### TASK DIRECTIONS
Every entry must come back exactly as it was given.

### RECORD EXTRACTS
****************
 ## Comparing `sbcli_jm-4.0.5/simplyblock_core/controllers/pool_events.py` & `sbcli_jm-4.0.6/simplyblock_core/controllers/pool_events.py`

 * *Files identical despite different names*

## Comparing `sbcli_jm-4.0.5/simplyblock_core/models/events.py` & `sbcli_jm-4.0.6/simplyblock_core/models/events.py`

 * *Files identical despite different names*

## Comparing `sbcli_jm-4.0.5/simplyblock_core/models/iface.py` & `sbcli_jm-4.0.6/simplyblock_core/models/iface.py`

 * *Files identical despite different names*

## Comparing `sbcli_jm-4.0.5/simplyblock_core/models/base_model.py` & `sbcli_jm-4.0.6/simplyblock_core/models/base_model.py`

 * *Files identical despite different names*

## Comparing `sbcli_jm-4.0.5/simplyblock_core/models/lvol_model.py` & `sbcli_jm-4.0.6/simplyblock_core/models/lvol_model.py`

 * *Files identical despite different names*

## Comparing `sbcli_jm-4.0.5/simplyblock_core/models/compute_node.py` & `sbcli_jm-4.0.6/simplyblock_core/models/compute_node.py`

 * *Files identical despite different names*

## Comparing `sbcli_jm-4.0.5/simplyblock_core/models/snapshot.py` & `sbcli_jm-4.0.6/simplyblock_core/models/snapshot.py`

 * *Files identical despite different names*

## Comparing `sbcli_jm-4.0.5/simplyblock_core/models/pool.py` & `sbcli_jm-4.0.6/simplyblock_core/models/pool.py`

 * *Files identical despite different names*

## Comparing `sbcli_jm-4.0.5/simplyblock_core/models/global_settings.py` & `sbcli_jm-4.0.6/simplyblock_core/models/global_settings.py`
****************
### RESULT FOR THIS TASK
 ## Comparing `sbcli_jm-4.0.5/simplyblock_core/controllers/pool_events.py` & `sbcli_jm-4.0.6/simplyblock_core/controllers/pool_events.py`

 * *Files identical despite different names*

## Comparing `sbcli_jm-4.0.5/simplyblock_core/models/events.py` & `sbcli_jm-4.0.6/simplyblock_core/models/events.py`

 * *Files identical despite different names*

## Comparing `sbcli_jm-4.0.5/simplyblock_core/models/iface.py` & `sbcli_jm-4.0.6/simplyblock_core/models/iface.py`

 * *Files identical despite different names*

## Comparing `sbcli_jm-4.0.5/simplyblock_core/models/base_model.py` & `sbcli_jm-4.0.6/simplyblock_core/models/base_model.py`

 * *Files identical despite different names*

## Comparing `sbcli_jm-4.0.5/simplyblock_core/models/lvol_model.py` & `sbcli_jm-4.0.6/simplyblock_core/models/lvol_model.py`

 * *Files identical despite different names*

## Comparing `sbcli_jm-4.0.5/simplyblock_core/models/compute_node.py` & `sbcli_jm-4.0.6/simplyblock_core/models/compute_node.py`

 * *Files identical despite different names*

## Comparing `sbcli_jm-4.0.5/simplyblock_core/models/snapshot.py` & `sbcli_jm-4.0.6/simplyblock_core/models/snapshot.py`

 * *Files identical despite different names*

## Comparing `sbcli_jm-4.0.5/simplyblock_core/models/pool.py` & `sbcli_jm-4.0.6/simplyblock_core/models/pool.py`

 * *Files identical despite different names*

## Comparing `sbcli_jm-4.0.5/simplyblock_core/models/global_settings.py` & `sbcli_jm-4.0.6/simplyblock_core/models/global_settings.py`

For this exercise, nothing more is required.